SNU : la fraternité sans famille

Comme le mariage et la PMA « pour tous », le Service National Universel (SNU) est un de ces champignons hallucinogènes qui envahissent désormais les sous-bois de la vie politique française. Les décrire constitue un véritable défi au bon sens ; les absorber donne le vertige.
Rappel : en juin 2019, 2000 jeunes volontaires SNU, garçons et filles, âgés de 15 ou 16 ans, ont effectué, en dehors de leurs 13 départements d’origine, un séjour de cohésion de 15 jours, consacré à des activités collectives, des séances de formation et des bilans personnels. Depuis, ils ont déjà commencé à accomplir ou accompliront durant l’année scolaire 2019-2020 une mission d’intérêt général de 15 jours auprès de l’État, de collectivités ou d’associations au service du public. Enfin jusqu’à l’âge de 25 ans, ils pourront prolonger cette mission sous la forme d’un engagement de 3 mois à 1 an.
Cette « fusée à trois étages » est le modèle lilliputien d’un énorme missile qui devrait prendre son envol en 2026 – ou avant – et qui sera 400 fois plus gros puisqu’il devrait concerner 700 000 à 800 000 jeunes par an. Et, au lieu d’embarquer des volontaires dans les deux premiers étages, il embarquera des conscrits, contraints et forcés.
Malgré ses dimensions minuscules, l’opération de juin a suscité une avalanche d’informations et de commentaires dans les médias et sur les réseaux sociaux. Une bataille de communication s’est immédiatement installée, non sans raison : alors que la création de ce service national obligatoire soulève de lourdes questions de principe, elle n’a fait l’objet d’aucune délibération du Parlement, elle n’a été précédée d’aucun débat politique.
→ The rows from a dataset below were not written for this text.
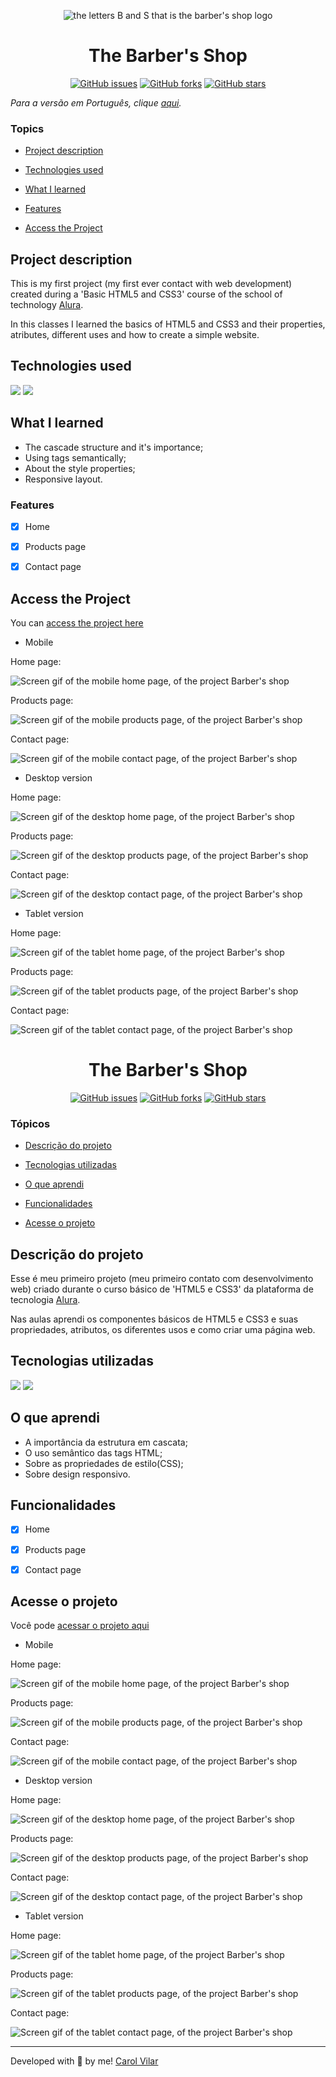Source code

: <p align='center'> <img src="./src/barber-shop-logo.png" alt="the letters B and S that is the barber's shop logo"> </p>

<h1 align='center'> The Barber's Shop </h1>

<div align='center'>
	<a href="https://github.com/Bo83dev/digital-agc/issues"><img alt="GitHub issues" src="https://img.shields.io/github/issues/Bo83dev/digital-agc"></a>
	<a href="https://github.com/Bo83dev/digital-agc/network"><img alt="GitHub forks" src="https://img.shields.io/github/forks/Bo83dev/digital-agc"></a>
	<a href="https://github.com/Bo83dev/digital-agc/stargazers"><img alt="GitHub stars" src="https://img.shields.io/github/stars/Bo83dev/digital-agc"></a>
</div>


_Para a versão em Português, clique [aqui](#portuguese)._


### Topics

- [Project description](#project-description)

- [Technologies used](#technologies-used)

- [What I learned](#what-I-learned)

- [Features](#features)

- [Access the Project](#access-the-project)


## Project description

<p align="justify">

This is my first project (my first ever contact with web development) created during a 'Basic HTML5 and CSS3' course of the school of technology [Alura](https://www.alura.com.br).

In this classes I learned the basics of HTML5 and CSS3 and their properties, atributes, different uses and how to create a simple website.
</p>

## Technologies used

<div>
  <img src="https://img.shields.io/badge/HTML5-E34F26?style=for-the-badge&logo=html5&logoColor=white">
  <img src="https://img.shields.io/badge/CSS3-1572B6?style=for-the-badge&logo=css3&logoColor=white">
</div>


## What I learned

- The cascade structure and it's importance;
- Using tags semantically;
- About the style properties;
- Responsive layout.

### Features

- [x] Home
- [x] Products page
- [x] Contact page


## Access the Project

You can [access the project here](https://bo83dev.github.io/barber-shop-project/) 

 - Mobile

Home page: 

<img src="./src/barber-home-mobile-screen.gif" alt="Screen gif of the mobile home page, of the project Barber's shop">

Products page:

<img src="./src/barber-products-mobile-screen.gif" alt="Screen gif of the mobile products page, of the project Barber's shop">

Contact page:

<img src="./src/barber-contact-mobile-screen.gif" alt="Screen gif of the mobile contact page, of the project Barber's shop">

- Desktop version

Home page: 

<img src="./src/barber-home-desktop-screen.gif" alt="Screen gif of the desktop home page, of the project Barber's shop">

Products page:

<img src="./src/barber-products-desktop-screen.gif" alt="Screen gif of the desktop products page, of the project Barber's shop">

Contact page:

<img src="./src/barber-contact-desktop-screen.gif" alt="Screen gif of the desktop contact page, of the project Barber's shop">

 - Tablet version

Home page: 

<img src="./src/barber-home-tablet-screen.gif" alt="Screen gif of the tablet home page, of the project Barber's shop">

Products page:

<img src="./src/barber-products-tablet-screen.gif" alt="Screen gif of the tablet products page, of the project Barber's shop">

Contact page:

<img src="./src/barber-contact-tablet-screen.gif" alt="Screen gif of the tablet contact page, of the project Barber's shop">



<div id="portuguese">


<h1 align='center'> The Barber's Shop </h1>


<div align='center'>
	<a href="https://github.com/Bo83dev/digital-agc/issues"><img alt="GitHub issues" src="https://img.shields.io/github/issues/Bo83dev/digital-agc"></a>
	<a href="https://github.com/Bo83dev/digital-agc/network"><img alt="GitHub forks" src="https://img.shields.io/github/forks/Bo83dev/digital-agc"></a>
	<a href="https://github.com/Bo83dev/digital-agc/stargazers"><img alt="GitHub stars" src="https://img.shields.io/github/stars/Bo83dev/digital-agc"></a>	
</div>



### Tópicos 

- [Descrição do projeto](#descrição-do-projeto)

- [Tecnologias utilizadas](#tecnologias-utilizadas)

- [O que aprendi](#o-que-aprendi)

- [Funcionalidades](#funcionalidades)

- [Acesse o projeto](#acesse-o-projeto)



## Descrição do projeto 

<p align="justify">

Esse é meu primeiro projeto (meu primeiro contato com desenvolvimento web) criado durante o curso básico de 'HTML5 e CSS3' da plataforma de tecnologia [Alura](https://www.alura.com.br).

Nas aulas aprendi os componentes básicos de HTML5 e CSS3 e suas propriedades, atributos, os diferentes usos e como criar uma página web.
</p>


## Tecnologias utilizadas

<div>
  <img src="https://img.shields.io/badge/HTML5-E34F26?style=for-the-badge&logo=html5&logoColor=white">
  <img src="https://img.shields.io/badge/CSS3-1572B6?style=for-the-badge&logo=css3&logoColor=white">
</div>


## O que aprendi

- A importância da estrutura em cascata;
- O uso semântico das tags HTML;
- Sobre as propriedades de estilo(CSS);
- Sobre design responsivo.


## Funcionalidades

- [x] Home
- [x] Products page
- [x] Contact page



## Acesse o projeto

Você pode [acessar o projeto aqui](https://bo83dev.github.io/barber-shop-project/) 

 - Mobile

Home page: 

<img src="./src/barber-home-mobile-screen.gif" alt="Screen gif of the mobile home page, of the project Barber's shop">

Products page:

<img src="./src/barber-products-mobile-screen.gif" alt="Screen gif of the mobile products page, of the project Barber's shop">

Contact page:

<img src="./src/barber-contact-mobile-screen.gif" alt="Screen gif of the mobile contact page, of the project Barber's shop">

- Desktop version

Home page: 

<img src="./src/barber-home-desktop-screen.gif" alt="Screen gif of the desktop home page, of the project Barber's shop">

Products page:

<img src="./src/barber-products-desktop-screen.gif" alt="Screen gif of the desktop products page, of the project Barber's shop">

Contact page:

<img src="./src/barber-contact-desktop-screen.gif" alt="Screen gif of the desktop contact page, of the project Barber's shop">

 - Tablet version

Home page: 

<img src="./src/barber-home-tablet-screen.gif" alt="Screen gif of the tablet home page, of the project Barber's shop">

Products page:

<img src="./src/barber-products-tablet-screen.gif" alt="Screen gif of the tablet products page, of the project Barber's shop">

Contact page:

<img src="./src/barber-contact-tablet-screen.gif" alt="Screen gif of the tablet contact page, of the project Barber's shop">


<hr>

Developed with 🧡 by me!  [Carol Vilar](https://www.linkedin.com/in/carolinebarbosavilar/)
Le fait d’imposer à des citoyens, quel que soit leur âge, un séjour en milieu fermé, même limité à 15 jours, constitue une atteinte à la liberté fondamentale d’aller et venir garantie par la Constitution. Des exceptions sont admises lorsque sont en cause, par exemple, le maintien de l’ordre public ou les besoins de la Défense nationale ou l’obligation scolaire. Or le gouvernement a donné l’impression de naviguer à vue sur la véritable nature du SNU : on a vu des images de jeunes en uniforme chantant la Marseillaise, levant les couleurs, marchant en rangs, mais sans armes et sans pas cadencé ; on a vu aussi des jeunes dans des salles de classe, parfois dans des locaux de l’enseignement privé, mais, pour ceux qui l’auraient souhaité, privés de messe le dimanche. Ainsi le SNU aurait une coloration militaire mais une nature civile, il prolongerait l’obligation scolaire mais ignorerait le principe constitutionnel de la liberté de l’enseignement.
On a vu aussi des jeunes sur des brancards, frappés d’insolation, et l’on s’est rappelé alors que ces jeunes étaient encore des mineurs, relevant de la responsabilité de leurs parents, conformément au Code civil et aux conventions internationales.
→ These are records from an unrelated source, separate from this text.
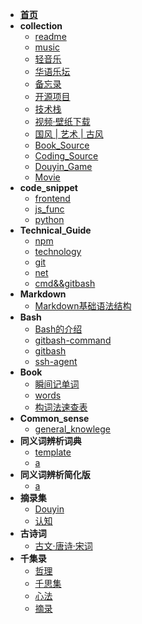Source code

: * [**首页**](README)
* **collection**
  - [readme](collection/readme)
  - [music](collection/music)
  - [轻音乐](collection/轻音乐)
  - [华语乐坛](collection/华语乐坛)
  - [备忘录](collection/备忘录)
  - [开源项目](collection/开源项目)
  - [技术栈](collection/技术栈)
  - [视频·壁纸下载](collection/视频·壁纸下载)
  - [国风 | 艺术 | 古风](collection/国风&&艺术&&古风)
  - [Book_Source](collection/book&&source)
  - [Coding_Source](collection/Coding_Source)
  - [Douyin_Game](collection/Douyin-Game)
  - [Movie](collection/movie)
* **code_snippet**
  - [frontend](code_snippet/frontend)
  - [js_func](code_snippet/js_func)
  - [python](code_snippet/python)
* **Technical_Guide**
  - [npm](Technical_Guide/npm)
  - [technology](Technical_Guide/Technology)
  - [git](Technical_Guide/git)
  - [net](Technical_Guide/net)
  - [cmd&&gitbash](Technical_Guide/cmd&&gitbash)
* **Markdown**
  - [Markdown基础语法结构](markdown/01.Markdown的11种基本语法)
* **Bash**
  - [Bash的介绍](bash/001.bash的介绍)
  - [gitbash-command](bash/002.gitbash-command)
  - [gitbash](bash/003.gitbash)
  - [ssh-agent](bash/004.ssh-agent)
* **Book**
  - [瞬间记单词](Book/瞬间记单词)
  - [words](Book/words)
  - [构词法速查表](Book/构词法速查表)
* **Common_sense**
  - [general_knowlege](common_sense/general_knowledge)
* **同义词辨析词典**
    - [template](同义词辨析词典/template)
    - [a](同义词辨析词典/a)
* **同义词辨析简化版**
    - [a](同义词辨析简化版/a)
* **摘录集**
  - [Douyin](摘录集/douyin)
  - [认知](摘录集/认知)
* **古诗词**
  - [古文·唐诗·宋词](古诗词/001.古文)
* **千集录**
  - [哲理](千集录/001.哲理)
  - [千思集](千集录/002.千思集)
  - [心法](千集录/003.心法)
  - [摘录](千集录/004.摘录)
La vérité est que, puisque le SNU constitue un nouveau type de contrainte pour les citoyens, le Parlement, sous le contrôle du Conseil constitutionnel, aurait dû en définir les objectifs, les limites, les modalités avant le lancement de l’opération du mois de juin. Le calendrier parlementaire, notamment celui de la révision constitutionnelle, ayant pris du retard, le gouvernement aurait été sage d’attendre. Or, au contraire, il a toujours présenté cette opération, qui sera suivie d’autres, comme un « test » du futur dispositif, et non une « expérimentation » – voulant dire par là que l’éventualité d’un abandon du SNU en cas de résultats insatisfaisants était exclue a priori.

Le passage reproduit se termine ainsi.